[Saved entries]
______
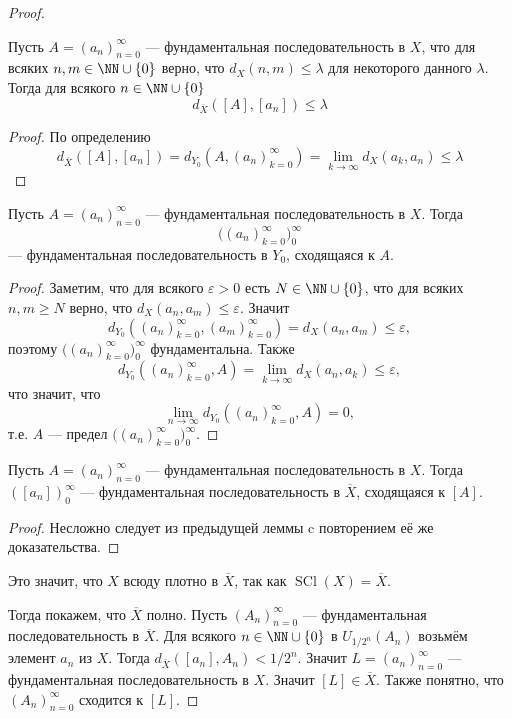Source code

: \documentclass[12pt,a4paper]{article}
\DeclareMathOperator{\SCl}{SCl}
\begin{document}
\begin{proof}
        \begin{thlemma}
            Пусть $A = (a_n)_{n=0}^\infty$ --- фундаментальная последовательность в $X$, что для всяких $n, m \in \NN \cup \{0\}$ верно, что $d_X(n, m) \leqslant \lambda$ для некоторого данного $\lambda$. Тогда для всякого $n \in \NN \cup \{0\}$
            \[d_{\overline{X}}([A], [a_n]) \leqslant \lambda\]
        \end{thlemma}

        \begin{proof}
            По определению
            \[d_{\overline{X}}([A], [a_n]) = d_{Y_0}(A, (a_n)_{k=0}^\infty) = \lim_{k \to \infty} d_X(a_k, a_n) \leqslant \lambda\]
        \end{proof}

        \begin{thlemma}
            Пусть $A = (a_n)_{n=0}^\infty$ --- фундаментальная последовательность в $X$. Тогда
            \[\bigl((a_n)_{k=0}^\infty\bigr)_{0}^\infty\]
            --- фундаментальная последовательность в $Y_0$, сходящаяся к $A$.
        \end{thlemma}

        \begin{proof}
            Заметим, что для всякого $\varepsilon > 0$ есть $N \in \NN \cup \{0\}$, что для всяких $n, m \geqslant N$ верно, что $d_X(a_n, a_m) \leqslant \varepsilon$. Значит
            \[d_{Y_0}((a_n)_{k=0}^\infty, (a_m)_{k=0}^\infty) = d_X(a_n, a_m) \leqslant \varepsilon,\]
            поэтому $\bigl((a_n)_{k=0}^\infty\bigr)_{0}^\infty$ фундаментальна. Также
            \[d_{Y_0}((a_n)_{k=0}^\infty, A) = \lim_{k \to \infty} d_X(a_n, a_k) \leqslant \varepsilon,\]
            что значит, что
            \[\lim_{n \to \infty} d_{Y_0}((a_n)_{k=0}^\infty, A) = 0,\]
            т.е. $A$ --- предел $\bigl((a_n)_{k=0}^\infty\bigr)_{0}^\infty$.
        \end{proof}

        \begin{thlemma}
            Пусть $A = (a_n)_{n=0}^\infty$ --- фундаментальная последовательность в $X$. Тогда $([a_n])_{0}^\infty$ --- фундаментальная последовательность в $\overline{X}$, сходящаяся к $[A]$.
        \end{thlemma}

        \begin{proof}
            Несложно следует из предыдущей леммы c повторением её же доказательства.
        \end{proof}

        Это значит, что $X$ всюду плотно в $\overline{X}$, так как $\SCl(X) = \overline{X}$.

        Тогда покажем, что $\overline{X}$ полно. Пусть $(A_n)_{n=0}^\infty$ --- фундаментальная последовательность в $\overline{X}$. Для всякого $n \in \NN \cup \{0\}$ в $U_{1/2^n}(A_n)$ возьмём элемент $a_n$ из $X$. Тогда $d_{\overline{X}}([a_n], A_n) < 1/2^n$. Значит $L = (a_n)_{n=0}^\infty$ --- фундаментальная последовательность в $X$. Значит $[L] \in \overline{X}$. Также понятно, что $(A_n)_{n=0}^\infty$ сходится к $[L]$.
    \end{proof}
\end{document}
______
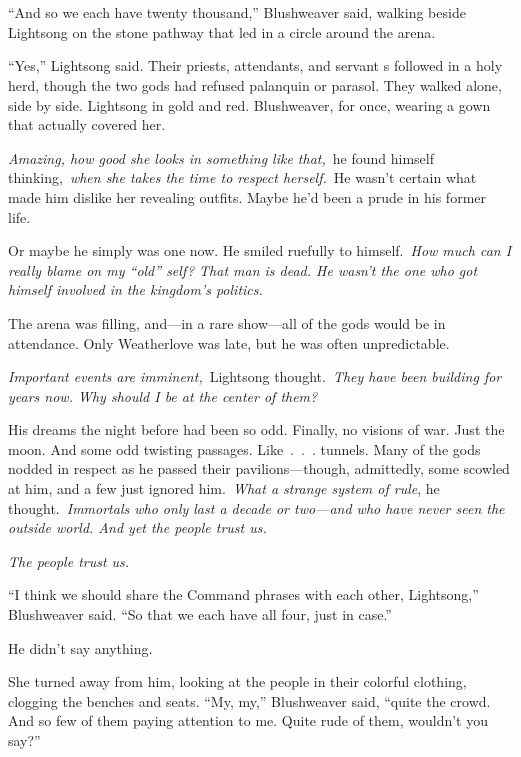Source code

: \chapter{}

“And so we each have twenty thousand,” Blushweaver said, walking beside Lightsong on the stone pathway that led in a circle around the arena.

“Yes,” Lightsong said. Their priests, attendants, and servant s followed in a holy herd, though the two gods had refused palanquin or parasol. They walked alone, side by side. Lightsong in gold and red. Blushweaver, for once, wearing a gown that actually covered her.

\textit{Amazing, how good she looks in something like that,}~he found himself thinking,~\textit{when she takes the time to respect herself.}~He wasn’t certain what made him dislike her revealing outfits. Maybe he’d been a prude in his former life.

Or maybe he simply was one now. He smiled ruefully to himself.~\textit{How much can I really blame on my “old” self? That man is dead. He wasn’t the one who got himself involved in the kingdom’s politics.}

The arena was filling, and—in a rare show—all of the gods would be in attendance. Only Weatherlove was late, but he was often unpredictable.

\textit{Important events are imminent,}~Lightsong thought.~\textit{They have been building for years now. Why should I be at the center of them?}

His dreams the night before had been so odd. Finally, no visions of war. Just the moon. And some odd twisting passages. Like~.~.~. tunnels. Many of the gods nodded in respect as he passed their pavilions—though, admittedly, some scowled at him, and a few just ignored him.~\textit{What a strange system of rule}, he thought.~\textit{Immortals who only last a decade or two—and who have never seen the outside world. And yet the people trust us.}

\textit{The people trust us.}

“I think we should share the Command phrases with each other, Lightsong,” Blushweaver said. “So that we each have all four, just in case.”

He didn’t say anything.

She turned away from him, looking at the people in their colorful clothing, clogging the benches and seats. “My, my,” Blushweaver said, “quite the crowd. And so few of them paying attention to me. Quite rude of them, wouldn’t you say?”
______
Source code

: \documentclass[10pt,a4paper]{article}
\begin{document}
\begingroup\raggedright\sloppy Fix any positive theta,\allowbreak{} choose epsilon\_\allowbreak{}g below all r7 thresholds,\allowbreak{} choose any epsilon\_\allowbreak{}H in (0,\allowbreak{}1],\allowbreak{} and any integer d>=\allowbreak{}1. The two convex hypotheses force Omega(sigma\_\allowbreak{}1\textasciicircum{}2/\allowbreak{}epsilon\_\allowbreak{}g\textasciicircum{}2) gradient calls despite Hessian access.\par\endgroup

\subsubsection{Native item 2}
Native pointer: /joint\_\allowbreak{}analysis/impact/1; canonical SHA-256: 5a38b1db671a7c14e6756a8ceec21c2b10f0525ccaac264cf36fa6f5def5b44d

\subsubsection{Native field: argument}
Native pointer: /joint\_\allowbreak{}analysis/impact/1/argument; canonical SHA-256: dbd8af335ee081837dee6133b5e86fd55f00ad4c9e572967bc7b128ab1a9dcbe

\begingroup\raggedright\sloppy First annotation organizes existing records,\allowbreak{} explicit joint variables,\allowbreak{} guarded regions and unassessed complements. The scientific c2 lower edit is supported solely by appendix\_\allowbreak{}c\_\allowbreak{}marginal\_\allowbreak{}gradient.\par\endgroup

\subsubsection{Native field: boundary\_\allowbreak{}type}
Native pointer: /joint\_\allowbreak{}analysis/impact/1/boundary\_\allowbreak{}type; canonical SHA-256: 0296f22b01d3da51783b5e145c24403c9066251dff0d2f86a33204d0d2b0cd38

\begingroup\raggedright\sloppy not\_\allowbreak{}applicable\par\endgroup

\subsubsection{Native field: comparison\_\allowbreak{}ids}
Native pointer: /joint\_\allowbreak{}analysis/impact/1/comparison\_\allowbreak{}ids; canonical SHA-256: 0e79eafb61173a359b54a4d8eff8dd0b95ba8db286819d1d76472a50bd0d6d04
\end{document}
______
## What needs to be done
All lines of the records above that carry the word "have" should be listed.

## Exercise answer
“And so we each have twenty thousand,” Blushweaver said, walking beside Lightsong on the stone pathway that led in a circle around the arena.
\textit{Important events are imminent,}~Lightsong thought.~\textit{They have been building for years now. Why should I be at the center of them?}
His dreams the night before had been so odd. Finally, no visions of war. Just the moon. And some odd twisting passages. Like~.~.~. tunnels. Many of the gods nodded in respect as he passed their pavilions—though, admittedly, some scowled at him, and a few just ignored him.~\textit{What a strange system of rule}, he thought.~\textit{Immortals who only last a decade or two—and who have never seen the outside world. And yet the people trust us.}
“I think we should share the Command phrases with each other, Lightsong,” Blushweaver said. “So that we each have all four, just in case.”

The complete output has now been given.